Amazing Spider-Man: Sins Past TPB (Philos)

Written by J. Michael Straczynski; Pencils by Mike Deodato Jr. and Inks by Joe Pimentel (Marvel).

Ich mag Spidey-Geschichten, die einem ein Gefühl von Nostalgie vermitteln. Straczynski tut gut daran, in Peters Vergangenheit zu wühlen. Mit Alte Sünden liefert J. Michael Stracynzski ein emotional starkes Skript, das sich auf die menschliche Seite der Protagonisten konzentriert, statt auf bunte Kostüme und besondere Fähigkeiten. Alte Geschichten aufzugreifen und Spuren an Spideys Origin zu hinterlassen, ist nicht nur mutig, weil Fanboys vergrault werden könnten, sondern auch deshalb, weil viel Kenntnis und Fingerspitzengefühl dem Autor abverlangt wird. Dafür winkt die süße Verheißung sich im Spider-Man Universum unsterblich zu machen.

Mary Jane möchte die oberflächliche Welt des Modelns zurücklassen und fokussiert ihren Blick auf die Bühne, die die Welt bedeutet. Auch wenn der Auftakt im Theater miserabel und lieblos, die Besserungs Mary Janes Schauspieltalents hahnebüchen ist, gelingt es Straczynski ihren Charakter neu auszurichten. (Nebenbei: Der Vergleich mit Fred Astaire hätte in der Aufforderung des Regisseurs münden müssen, zu spielen, statt es nur zu versuchen.)

Mary Jane hat unter JMS eine enorme Aufwertung erfahren. Einerseits emanzipiert sie sich durch ihre Rolle beim Theater, zum anderen bildet sie den stabilen Fixpunkt im Leben Peters - das Rollenklischee auf den Kopf gestellt! Peter hat einige weibliche Züge und ist emotional schnell aufgewühlt, so dass diese umgekehrte Rollenverteilung ihn noch sympathischer und interessanter werden lassen. Gleichzeitig zeigt die Ehe aus Mary Janes Perspektive die Einsamkeit und Ungewissheit, in der sie lebt. Bildlich zum Ausdruck gebracht in der Szene, in der Peter vorzieht an der Decke zu kleben, statt in ihr gemeinsames Bett zu kriechen. Ich hoffe nur nicht, dass dieses komplexe Geflecht in einem der zukünftigen Arcs zugunsten eines dämlichen Ehestreits ausgebeutet wird.
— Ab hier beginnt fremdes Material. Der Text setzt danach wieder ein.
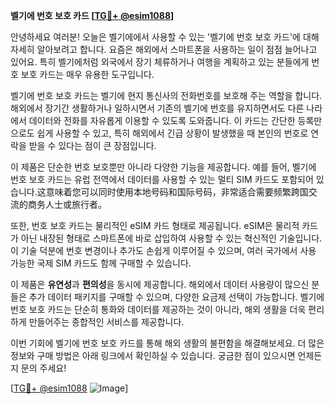 **벨기에 번호 보호 카드 [[TG💪+ @esim1088](https://t.me/s/esim1088)]**

안녕하세요 여러분! 오늘은 벨기에에서 사용할 수 있는 '벨기에 번호 보호 카드'에 대해 자세히 알아보려고 합니다. 요즘은 해외에서 스마트폰을 사용하는 일이 점점 늘어나고 있어요. 특히 벨기에처럼 외국에서 장기 체류하거나 여행을 계획하고 있는 분들에게 번호 보호 카드는 매우 유용한 도구입니다.

벨기에 번호 보호 카드는 벨기에 현지 통신사의 전화번호를 보호해 주는 역할을 합니다. 해외에서 장기간 생활하거나 일하시면서 기존의 벨기에 번호를 유지하면서도 다른 나라에서 데이터와 전화를 자유롭게 이용할 수 있도록 도와줍니다. 이 카드는 간단한 등록만으로도 쉽게 사용할 수 있고, 특히 해외에서 긴급 상황이 발생했을 때 본인의 번호로 연락을 받을 수 있다는 점이 큰 장점입니다.

이 제품은 단순한 번호 보호뿐만 아니라 다양한 기능을 제공합니다. 예를 들어, 벨기에 번호 보호 카드는 유럽 전역에서 데이터를 사용할 수 있는 멀티 SIM 카드도 포함되어 있습니다.这意味着您可以同时使用本地号码和国际号码，非常适合需要频繁跨国交流的商务人士或旅行者。

또한, 번호 보호 카드는 물리적인 eSIM 카드 형태로 제공됩니다. eSIM은 물리적 카드가 아닌 내장된 형태로 스마트폰에 바로 삽입하여 사용할 수 있는 혁신적인 기술입니다. 이 기술 덕분에 번호 변경이나 추가도 손쉽게 이루어질 수 있으며, 여러 국가에서 사용 가능한 국제 SIM 카드도 함께 구매할 수 있습니다.

이 제품은 **유연성**과 **편의성**을 동시에 제공합니다. 해외에서 데이터 사용량이 많으신 분들은 추가 데이터 패키지를 구매할 수 있으며, 다양한 요금제 선택이 가능합니다. 벨기에 번호 보호 카드는 단순히 통화와 데이터를 제공하는 것이 아니라, 해외 생활을 더욱 편리하게 만들어주는 종합적인 서비스를 제공합니다.

이번 기회에 벨기에 번호 보호 카드를 통해 해외 생활의 불편함을 해결해보세요. 더 많은 정보와 구매 방법은 아래 링크에서 확인하실 수 있습니다. 궁금한 점이 있으시면 언제든지 문의 주세요!

[[TG💪+ @esim1088](https://t.me/s/esim1088) ![Image](https://i.postimg.cc/Y0z9fWf4/image.png)]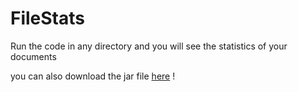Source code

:# FileStats

Run the code in any directory and you will see the statistics of your documents

you can also download the jar file [here](https://github.com/JulesG10/FileStats/tree/master/out/build/FilesStats.jar) !
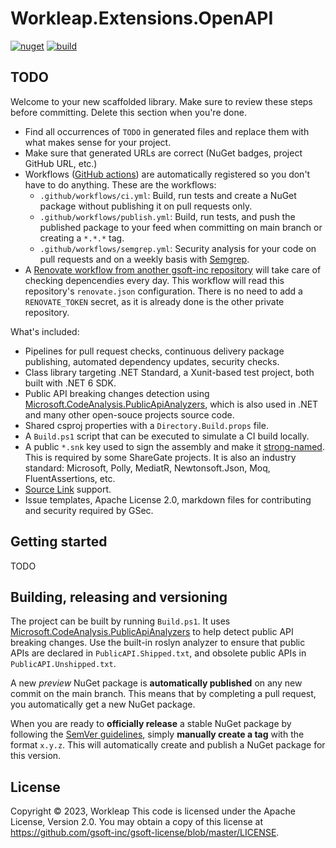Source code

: # Workleap.Extensions.OpenAPI

[![nuget](https://img.shields.io/nuget/v/Workleap.Extensions.OpenAPI.svg?logo=nuget)](https://www.nuget.org/packages/Workleap.Extensions.OpenAPI/)
[![build](https://img.shields.io/github/actions/workflow/status/gsoft-inc/wl-extensions-openapi/publish.yml?logo=github&branch=main)](https://github.com/gsoft-inc/wl-extensions-openapi/actions/workflows/publish.yml)

## TODO

Welcome to your new scaffolded library. Make sure to review these steps before committing. Delete this section when you're done.

* Find all occurrences of `TODO` in generated files and replace them with what makes sense for your project.
* Make sure that generated URLs are correct (NuGet badges, project GitHub URL, etc.)
* Workflows ([GitHub actions](https://docs.github.com/en/actions)) are automatically registered so you don't have to do anything. These are the workflows:
  * `.github/workflows/ci.yml`: Build, run tests and create a NuGet package without publishing it on pull requests only.
  * `.github/workflows/publish.yml`: Build, run tests, and push the published package to your feed when committing on main branch or creating a `*.*.*` tag.
  * `.github/workflows/semgrep.yml`: Security analysis for your code on pull requests and on a weekly basis with [Semgrep](https://semgrep.dev/docs/cli-reference/).
* A [Renovate workflow from another gsoft-inc repository](https://github.com/gsoft-inc/wl-renovate-workflow) will take care of checking depencendies every day. This workflow will read this repository's `renovate.json` configuration. There is no need to add a `RENOVATE_TOKEN` secret, as it is already done is the other private repository.

What's included:

* Pipelines for pull request checks, continuous delivery package publishing, automated dependency updates, security checks.
* Class library targeting .NET Standard, a Xunit-based test project, both built with .NET 6 SDK.
* Public API breaking changes detection using [Microsoft.CodeAnalysis.PublicApiAnalyzers](https://github.com/dotnet/roslyn-analyzers/blob/main/src/PublicApiAnalyzers/PublicApiAnalyzers.Help.md), which is also used in .NET and many other open-souce projects source code.
* Shared csproj properties with a `Directory.Build.props` file.
* A `Build.ps1` script that can be executed to simulate a CI build locally.
* A public `*.snk` key used to sign the assembly and make it [strong-named](https://learn.microsoft.com/en-us/dotnet/standard/assembly/strong-named). This is required by some ShareGate projects. It is also an industry standard: Microsoft, Polly, MediatR, Newtonsoft.Json, Moq, FluentAssertions, etc.
* [Source Link](https://github.com/dotnet/sourcelink) support.
* Issue templates, Apache License 2.0, markdown files for contributing and security required by GSec.


## Getting started

TODO


## Building, releasing and versioning

The project can be built by running `Build.ps1`. It uses [Microsoft.CodeAnalysis.PublicApiAnalyzers](https://github.com/dotnet/roslyn-analyzers/blob/main/src/PublicApiAnalyzers/PublicApiAnalyzers.Help.md) to help detect public API breaking changes. Use the built-in roslyn analyzer to ensure that public APIs are declared in `PublicAPI.Shipped.txt`, and obsolete public APIs in `PublicAPI.Unshipped.txt`.

A new *preview* NuGet package is **automatically published** on any new commit on the main branch. This means that by completing a pull request, you automatically get a new NuGet package.

When you are ready to **officially release** a stable NuGet package by following the [SemVer guidelines](https://semver.org/), simply **manually create a tag** with the format `x.y.z`. This will automatically create and publish a NuGet package for this version.


## License

Copyright © 2023, Workleap This code is licensed under the Apache License, Version 2.0. You may obtain a copy of this license at https://github.com/gsoft-inc/gsoft-license/blob/master/LICENSE.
Wenn jemand stirbt, nimmt er bekanntlich seine Geheimnisse mit ins Grab. Rührt daher nicht auch die Behauptung, auf dem Sterbebett bereut man nicht, was geschehen, sondern was nicht geschehen ist? Vielleicht geht die späte Abkehr von der Unschuld mit der Gewissheit einher, nicht man selbst, sondern die Überlebenden müssen mit dem eigenen Tod umzugehen wissen. Wie Trauerarbeit aussehen kann, zeigt dieses Trade auf eindrucksvolle Weise.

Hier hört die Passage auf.